Нина не приехала – с мужем Лёшей она укатила вместо деревни в Кисловодск. До школы оставалась неделя, надо было возвращаться домой. Мама оставила нам с Санькой денег на дорогу, Грак нашёл взрослых попутчиков до Москвы, чтоб приглядывали за нами. Я начал собираться – сложил в свой рюкзак трусы-майки, «Двух капитанов», еду, которую тётя Паша приготовила нам в дорогу: десяток яиц вкрутую, каравай ржаного хлеба, огурцы с грядки, сала кусок, соль в спичечном коробке и бутыль молока. Футбольный мяч я подарил деревенским ребятам, они гурьбой пришли попрощаться со мной и Сашкой. Тётя Паша и Семён проводили нас до грузовика, который ехал в Новодугино. Папина сестра беспокоилась за нас и говорила, чтобы я всё время держал Сашку за руку, не выпускал. Я успел занять место в кузове прямо за кабиной, примостились мы с братом на охапке сена и тронулись в путь с ветерком. Тётя Паша с Семёном долго махали нам вслед.

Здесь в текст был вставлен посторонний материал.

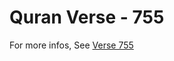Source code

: # Quran Verse - 755 

For more infos, See [Verse 755](https://www.quranbookk.com/quran/search?q=755)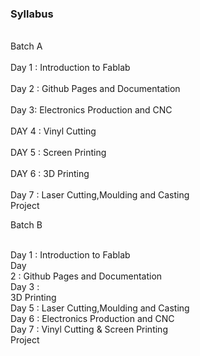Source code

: ### Syllabus  

<br>
Batch A 
<br>
<br>
Day 1 : Introduction to Fablab 
<br><br>
Day 2 : Github Pages and Documentation
    <br><br>                           
Day 3: Electronics Production and CNC
        <br><br>                        
DAY 4 : Vinyl Cutting
            <br><br>                            
DAY 5 : Screen Printing
                <br><br>                        
DAY 6 : 3D Printing
                    <br><br>            
Day 7 : Laser Cutting,Moulding and Casting
                        <br>        
Project
<br>



Batch B

<br>
Day 1 : Introduction to Fablab 

<br>
Day <br>2 : Github Pages and Documentation

<br>
Day 3 : <br>3D Printing
    <br>                            
Day 5 : Laser Cutting,Moulding and Casting
            <br>                   
Day 6 : Electronics Production and CNC
                <br>                
Day 7 : Vinyl Cutting & Screen Printing
        <br>                                                                                            
Project
<br>
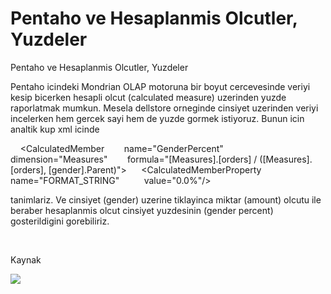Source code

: # Pentaho ve Hesaplanmis Olcutler, Yuzdeler




Pentaho ve Hesaplanmis Olcutler, Yuzdeler





Pentaho icindeki Mondrian OLAP motoruna bir boyut cercevesinde veriyi kesip bicerken hesapli olcut (calculated measure) uzerinden yuzde raporlatmak mumkun. Mesela dellstore orneginde cinsiyet uzerinden veriyi incelerken hem gercek sayi hem de yuzde gormek istiyoruz. Bunun icin analtik kup xml icinde

    <CalculatedMember        name="GenderPercent"        dimension="Measures"        formula="[Measures].[orders] / ([Measures].[orders], [gender].Parent)">      <CalculatedMemberProperty          name="FORMAT_STRING"          value="0.0%"/>    </CalculatedMember>  </Cube>

tanimlariz. Ve cinsiyet (gender) uzerine tiklayinca miktar (amount) olcutu ile beraber hesaplanmis olcut cinsiyet yuzdesinin (gender percent) gosterildigini gorebiliriz. 


 



Kaynak





![](Screenshot+at+2012-05-27+13:35:48.png)
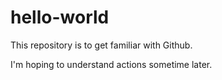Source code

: # hello-world
This repository is to get familiar with Github.

I'm hoping to understand actions sometime later.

Путь в Новодугино лежал через колеи, рвы и колдобины. Раз пять взрослые спрыгивали и толкали застрявшую машину. Когда в конце концов добрались и все сошли с грузовика, то тут же опекуны наши как сквозь землю провалились. Я, ничуть не переживая, взял четырёхлетнего брата за руку и направился на станцию. Купил там билеты до Вязьмы, и, когда пришёл наш пригородный поезд, мы с Сашкой заняли свои места без посторонней помощи.
До Вязьмы ехать часа три. Поезда типа нашего называли «пятьсот весёлый», остановки он делал у каждого столба. Я налил Сашке молока в кружку, отрезал ему кусок хлеба, сам тоже перекусил. В Вязьме пересели в поезд до Москвы, и тут уж мы с братом навалились на сухой наш паёк – в присест умяли сало, яйца с огурцами, хлеб… С Белорусского вокзала на метро до «Смоленской»… вот и дом. Мы с Сашкой уже по двору бегали, когда мама шла с работы. Он первый её увидел, и я следом, спрыгнув с крыши бомбоубежища, тоже к ней подбежал. Обняли её и зацеловали.